The first thing to note is that the performance of C5.0 does indeed improve by about 10% on average if round robin binarization is used as a pre-processing step for multi-class problems. This is despite the fact that C5.0 can handle multi-class problems and does not depend on a class binarization routine. However, the gain is not as consistent and not as big as the gain for RIPPER (Table 2), possibly because RIPPER's average error on the multi-class problems in our study is in general above that of C5.0 (by a factor of 1.122), and therefore allows for larger improvements. A possible explanation for this is that the unordered and ordered binarization schemes used by RIPPER are not very good.

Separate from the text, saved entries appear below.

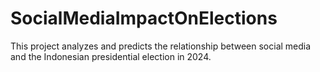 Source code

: # SocialMediaImpactOnElections
This project analyzes and predicts the relationship between social media and the Indonesian presidential election in 2024.
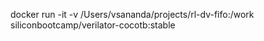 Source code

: docker run -it -v /Users/vsananda/projects/rl-dv-fifo:/work siliconbootcamp/verilator-cocotb:stable
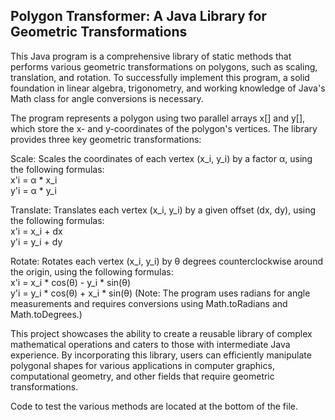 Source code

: ## Polygon Transformer: A Java Library for Geometric Transformations
This Java program is a comprehensive library of static methods that performs various geometric transformations on polygons, such as scaling, translation, and rotation. To successfully implement this program, a solid foundation in linear algebra, trigonometry, and working knowledge of Java's Math class for angle conversions is necessary.

The program represents a polygon using two parallel arrays x[] and y[], which store the x- and y-coordinates of the polygon's vertices. The library provides three key geometric transformations:

Scale: Scales the coordinates of each vertex (x_i, y_i) by a factor α, using the following formulas:
<br> 
x'i = α * x_i
<br>
y'i = α * y_i

Translate: Translates each vertex (x_i, y_i) by a given offset (dx, dy), using the following formulas:
<br>
x'i = x_i + dx
<br>
y'i = y_i + dy

Rotate: Rotates each vertex (x_i, y_i) by θ degrees counterclockwise around the origin, using the following formulas:
<br>
x'i = x_i * cos(θ) - y_i * sin(θ)
<br>
y'i = y_i * cos(θ) + x_i * sin(θ)
(Note: The program uses radians for angle measurements and requires conversions using Math.toRadians and Math.toDegrees.)

This project showcases the ability to create a reusable library of complex mathematical operations and caters to those with intermediate Java experience. By incorporating this library, users can efficiently manipulate polygonal shapes for various applications in computer graphics, computational geometry, and other fields that require geometric transformations.

Code to test the various methods are located at the bottom of the file.
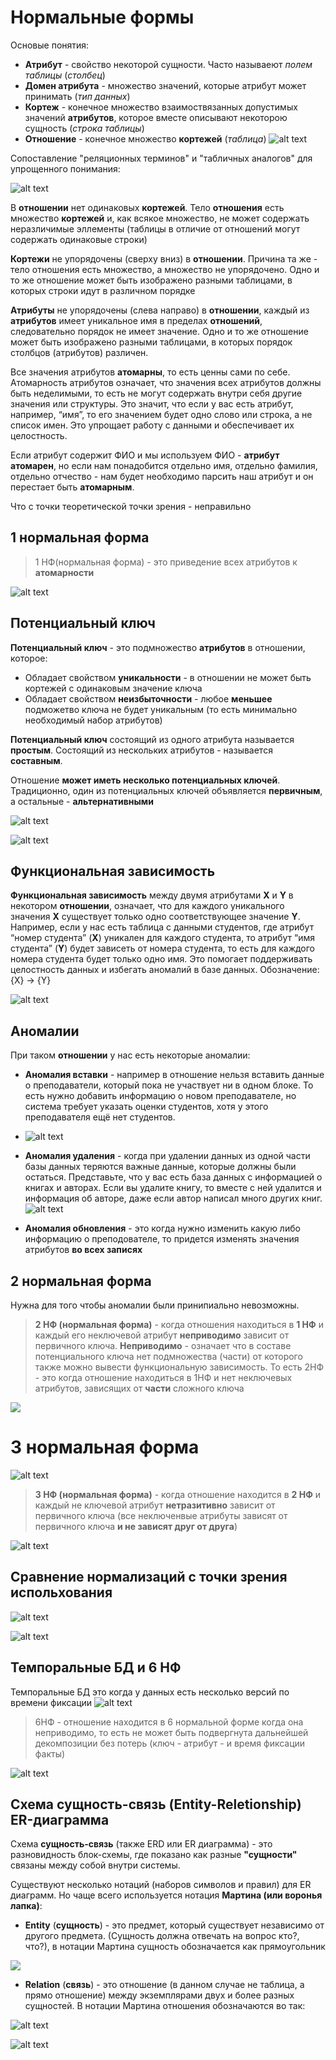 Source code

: # Нормальные формы
Основые понятия:
- **Атрибут** - свойство некоторой сущности. Часто называеют *полем таблицы* (*столбец*)
- **Домен атрибута** - множество значений, которые атрибут может принимать (*тип данных*)
- **Кортеж** - конечное множество взаимоствязанных допустимых значений **атрибутов**, которое вместе описывают некоторою сущность (*строка таблицы*)
- **Отношение** - конечное множество **кортежей** (*таблица*) 
![alt text](../picture/normal_form_common_things.png)

Сопоставление "реляционных терминов" и "табличных аналогов" для упрощенного понимания:

![alt text](../picture/normal_form_relation_table_mapping.png)

В **отношении** нет одинаковых **кортежей**. Тело **отношения** есть множество **кортежей** и, как всякое множество, не может содержать неразличимые эллементы (таблицы в отличие от отношений могут содержать одинаковые строки)

**Кортежи** не упорядочены (сверху вниз) в **отношении**. Причина та же - тело отношения есть множество, а множество не упорядочено. Одно и то же отношение может быть изображено разными таблицами, в которых строки идут в различном порядке

**Атрибуты** не упорядочены (слева направо) в **отношении**, каждый из **атрибутов** имеет уникальное имя в пределах **отношений**, следовательно порядок не имеет значение.
Одно и то же отношение может быть изображено разными таблицами, в которых порядок столбцов (атрибутов) различен.

Все значения атрибутов **атомарны**, то есть ценны сами по себе. Атомарность атрибутов означает, что значения всех атрибутов должны быть неделимыми, то есть не могут содержать внутри себя другие значения или структуры. Это значит, что если у вас есть атрибут, например, “имя”, то его значением будет одно слово или строка, а не список имен. Это упрощает работу с данными и обеспечивает их целостность.

Если атрибут содержит ФИО и мы используем ФИО - **атрибут атомарен**, но если нам понадобится отдельно имя, отдельно фамилия, отдельно отчество - нам будет необходимо парсить наш атрибут и он перестает быть **атомарным**.

Что с точки теоретической точки зрения - неправильно

## 1 нормальная форма
> 1 НФ(нормальная форма) - это приведение всех атрибутов к **атомарности**

![alt text](../picture/normal_form_first_form.png)

## Потенциальный ключ
**Потенциальный ключ** - это подмножество **атрибутов** в отношении, которое:
- Обладает свойством **уникальности** - в отношении не может быть кортежей с одинаковым значение ключа
- Обладает свойством **неизбыточности** - любое **меньшее** подможетво ключа не будет уникальным (то есть минимально необходимый набор атрибутов)

**Потенциальный ключ** состоящий из одного атрибута называется **простым**. Состоящий из нескольких атрибутов - называется **составным**.

Отношение **может иметь несколько потенциальных ключей**.
Традиционно, один из потенциальных ключей объявляется **первичным**, а остальные - **альтернативными**

![alt text](../picture/normal_form_potentional_key.png)

![alt text](../picture/normal_form_potentional_key_1.png)

## Функциональная зависимость

**Функциональная зависимость** между двумя атрибутами **X** и **Y** в некотором **отношении**, означает, что для каждого уникального значения **X** существует только одно соответствующее значение **Y**. Например, если у нас есть таблица с данными студентов, где атрибут “номер студента” (**X**) уникален для каждого студента, то атрибут “имя студента” (**Y**) будет зависеть от номера студента, то есть для каждого номера студента будет только одно имя. Это помогает поддерживать целостность данных и избегать аномалий в базе данных.
Обозначение: {X} -> {Y}

![alt text](../picture/functional_dependence.png)

## Аномалии
При таком **отношении** у нас есть некоторые аномалии:
- **Аномалия вставки** - например в отношение нельзя вставить данные о преподаватели, который пока не участвует ни в одном блоке. То есть нужно добавить информацию о новом преподавателе, но система требует указать оценки студентов, хотя у этого преподавателя ещё нет студентов.
- ![alt text](../picture/normal_line_anomaly_insert.png)

- **Аномалия удаления** - когда при удалении данных из одной части базы данных теряются важные данные, которые должны были остаться. Представьте, что у вас есть база данных с информацией о книгах и авторах. Если вы удалите книгу, то вместе с ней удалится и информация об авторе, даже если автор написал много других книг.
![alt text](../picture/normal_line_anomaly_delete.png)

- **Аномалия обновления** - это когда нужно изменить какую либо информацию о преподователе, то придется изменять значения атрибутов **во всех записях**

## 2 нормальная форма
Нужна для того чтобы аномалии были принипиально невозможны.
> **2 НФ (нормальная форма)** - когда отношения находиться в **1 НФ** и каждый его неключевой атрибут **неприводимо** зависит от первичного ключа.
> **Неприводимо** - означает что в составе потенциального ключа нет подмножества (части) от которого также можно вывести функциональную зависимость. 
> То есть 2НФ - это когда отношение находиться в 1НФ и нет неключевых атрибутов, зависящих от **части** сложного ключа

![](../picture/normal_form_second_form.png)

# 3 нормальная форма
![alt text](../picture/normal_form_second_form_problem.png)
> **3 НФ (нормальная форма)** - когда отношение находится в **2 НФ** и каждый не ключевой атрибут **нетразитивно** зависит от первичного ключа (все неключенвые атрибуты зависят от первичного ключа **и не зависят друг от друга**)

![alt text](../picture/normal_form_third_form.png)

## Сравнение нормализаций с точки зрения испольхования

![alt text](../picture/normal_form_comparing.png)

![alt text](../picture/normal_form_common.png)

## Темпоральные БД и 6 НФ
Темпоральные БД это когда у данных есть несколько версий по времени фиксации
![alt text](../picture/normal_form_temporal_database.png)

>6НФ - отношение находится в 6 нормальной форме когда она неприводимо, то есть не может быть подвергнута дальнейшей декомпозиции без потерь (ключ - атрибут - и время фиксации факты)

![alt text](../picture/normal_form_six_form.png)

## Схема сущность-связь (Entity-Reletionship) ER-диаграмма

Схема **сущность-связь** (также ERD или ER диаграмма) - это разновидность блок-схемы, где показано как разные **"сущности"** связаны между собой внутри системы.

Существуют несколько нотаций (наборов символов и правил) для ER диаграмм.
Но чаще всего используется нотация **Мартина (или воронья лапка)**:

- **Entity** (**сущность**) - это предмет, который существует независимо от другого предмета. (Сущность должна отвечать на вопрос кто?, что?), в нотации Мартина сущность обозначается как прямоугольник

![](../picture/er_schema_entitys.png)

- **Relation** (**связь**) - это отношение (в данном случае не таблица, а прямо отношение) между экземплярами двух и более разных сущностей. В нотации Мартина отношения обозначаются во так:

![alt text](../picture/er_schema_relathionship.png)  

![alt text](../picture/er_schema_relathionship_examples.png)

This is confirmed by the fact that in a direct comparison (which can easily be computed from Tables 2 and 4), R3 decreases the average error of C5.0 by a factor of 0.838, and the error of C5.0-RR by a factor of 0.923. From this, we can conclude that robin binarization helps RIPPER to outperform C5.0 on multi-class problems.
The direct comparison between round robin classification and boosting shows that the improvement of C5.0-RR over C5.0 is not as large as the improvement provided by boosting: although there are a few cases where round robin outperforms boosting, C5.0-BOOST is much more reliable than C5.0-RR, producing an average error reduction of more than 26% on these 17 datasets. The correlation between the error reduction rates of C5.0-BOOST and C5.0-RR is very weak ( = 0.276), which refutes our earlier hypothesis and brings up the question whether there is a fruitful combination of boosting and round robin classification. The last column of Table 4 answers this question negatively: the results of using round robin classification with C5.0-BOOST as a base learner does--on average--not lead to performance improvements over boosting.
These results are analogous to the results of Schapire (1997) who compared ADABOOST.OC (error-correcting output codes as a binarization scheme for conventional two-class ADABOOST) with ADABOOST.M1 (Freund and Schapire, 1997), ADABOOST's straightforward adaptation for multi-class base learners (a version of which is presumably also implemented in C5.0; Quinlan 1996), and found no significant differences for the base learner C4.5 (Quinlan, 1993), C5.0's predecessor. Similar to our comparison between C5.0-BOOST and round robin binarization, Schapire (1997) also found that boosting outperformed binarization via error-correcting output codes. In subsequent work, Allwein et al. (2000) showed that the performance gain of pairwise classification using ADABOOST as a base learner is on average indiscernible from the performance gain of alternative binarization schemes, including some employing error-correcting output codes (such as ADABOOST.OC).